I mean, even if there was a will to change the manager – which for me would be the right thing to do – how can they be trusted to pick the right replacement this time?
The answer is that they can’t. Most wouldn’t trust these guys with the remote control for the telly, never mind the recruitment process for a £200,000-a-year job.
Yet last night they swanned out of the posh seats, back inside for one last drop of vino, were whisked to the airport for the flight home, as serene and outwardly-unaffected by it all as they always are.
Think what you like of Eck, but he hurts when we’re toiling. Slaughter the players all day long, but they care.
The Blazers? I’m not sure winning or losing makes a blind bit of difference to some of them, so long as they stay on the gravy train.
That’s why the fans picked them as their scapegoat last night rather than the ones in the dugout or on the pitch. That’s why they sang Sack The Board, over and over again.
See, they might not think Eck’s up to the job, but at least he’s doing his best.

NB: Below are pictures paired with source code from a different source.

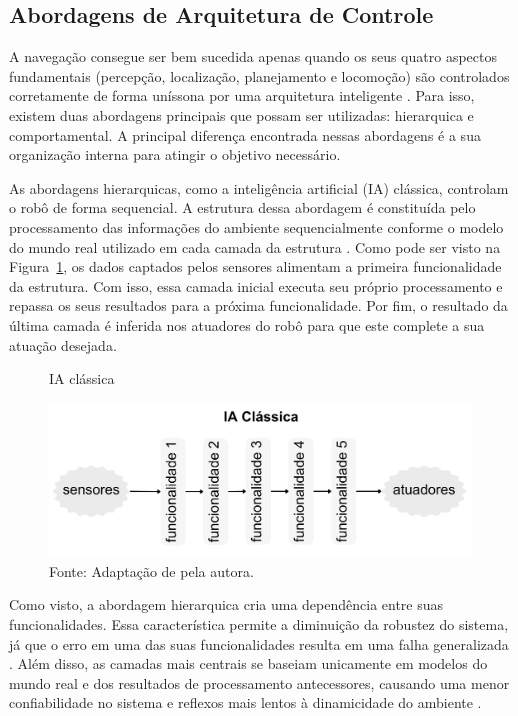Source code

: \subsection{Abordagens de Arquitetura de Controle} 

A navegação consegue ser bem sucedida apenas quando os seus quatro aspectos fundamentais (percepção, localização, planejamento e locomoção) são controlados corretamente de forma uníssona por uma arquitetura inteligente \cite{mobileRobotsSiegwart:2011}. Para isso, existem duas abordagens principais que possam ser utilizadas: hierarquica e comportamental. A principal diferença encontrada nessas abordagens é a sua organização interna para atingir o objetivo necessário.

As abordagens hierarquicas, como a inteligência artificial (IA) clássica, controlam o robô de forma sequencial. A estrutura dessa abordagem é constituída pelo processamento das informações do ambiente sequencialmente conforme o modelo do mundo real utilizado em cada camada da estrutura \cite{practicalIndroductionNehmzow:2012,toroco:2022}. Como pode ser visto na Figura~\ref{fig:iaclassica}, os dados captados pelos sensores alimentam a primeira funcionalidade da estrutura. Com isso, essa camada inicial executa seu próprio processamento e repassa os seus resultados para a próxima funcionalidade. Por fim, o resultado da última camada é inferida nos atuadores do robô para que este complete a sua atuação desejada.

\begin{figure}[h]
    \centering
    \caption{IA clássica}
    \includegraphics[scale=0.3]{iaclassica.png}
    \caption*{Fonte: Adaptação de \citet{brooks85} pela autora.}
    \label{fig:iaclassica}
\end{figure}

Como visto, a abordagem hierarquica cria uma dependência entre suas funcionalidades. Essa característica permite a diminuição da robustez do sistema, já que o erro em uma das suas funcionalidades resulta em uma falha generalizada \cite{practicalIndroductionNehmzow:2012}. Além disso, as camadas mais centrais se baseiam unicamente em modelos do mundo real e dos resultados de processamento antecessores, causando uma menor confiabilidade no sistema e reflexos mais lentos à dinamicidade do ambiente \cite{practicalIndroductionNehmzow:2012}.


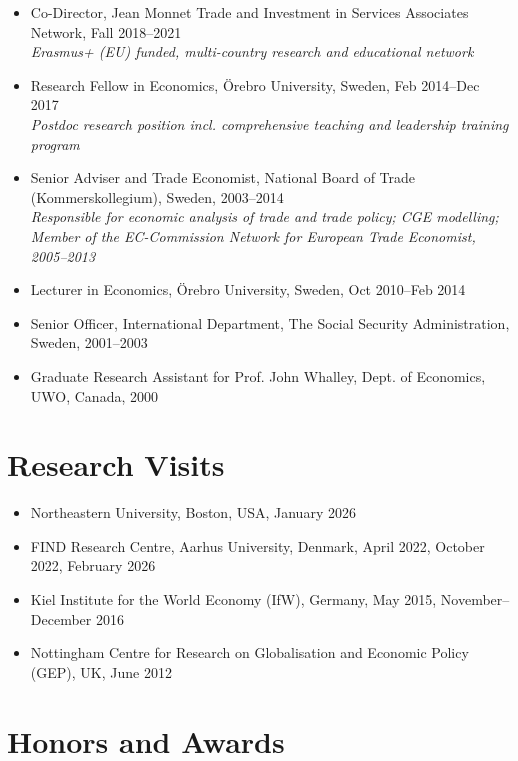 \documentclass[11pt,a4paper]{article}
\newcommand{\cventry}[1]{\item #1}
\begin{document}
\begin{itemize}
 \cventry{Co-Director, Jean Monnet Trade and Investment in Services Associates Network, Fall 2018--2021\\
 \textit{Erasmus+ (EU) funded, multi-country research and educational network}}
 \cventry{Research Fellow in Economics, Örebro University, Sweden, Feb 2014--Dec 2017\\
 \textit{Postdoc research position incl. comprehensive teaching and leadership training program}}
 \cventry{Senior Adviser and Trade Economist, National Board of Trade (Kommerskollegium), Sweden, 2003--2014\\
 \textit{Responsible for economic analysis of trade and trade policy; CGE modelling; Member of the EC-Commission Network for European Trade Economist, 2005--2013}}
 \cventry{Lecturer in Economics, Örebro University, Sweden, Oct 2010--Feb 2014}
 \cventry{Senior Officer, International Department, The Social Security Administration, Sweden, 2001--2003}
 \cventry{Graduate Research Assistant for Prof. John Whalley, Dept. of Economics, UWO, Canada, 2000}
\end{itemize}

\section{Research Visits}

\begin{itemize}
 \cventry{Northeastern University, Boston, USA, January 2026}
 \cventry{FIND Research Centre, Aarhus University, Denmark, April 2022, October 2022, February 2026}
 \cventry{Kiel Institute for the World Economy (IfW), Germany, May 2015, November--December 2016}
 \cventry{Nottingham Centre for Research on Globalisation and Economic Policy (GEP), UK, June 2012}
\end{itemize}

\section{Honors and Awards}
\end{document}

The players might have let themselves down through this double-header to forget, but at least they put a shift in.
I am not and never have been convinced that the same can be said of the men who forever keep their heads below the parapet when the shot and shell’s flying, the men who always survive, the men who right their own rules so their mates all get a shot at running the show.
They’re not the reason we lost in Kazakhstan and plodded so flat-footedly through this non-event of a win.
But they’re the reason even the fiercest of diehard is losing faith in Scotland.
As those fans trudged away at time up, the tannoy burst into life with Highway To Hell.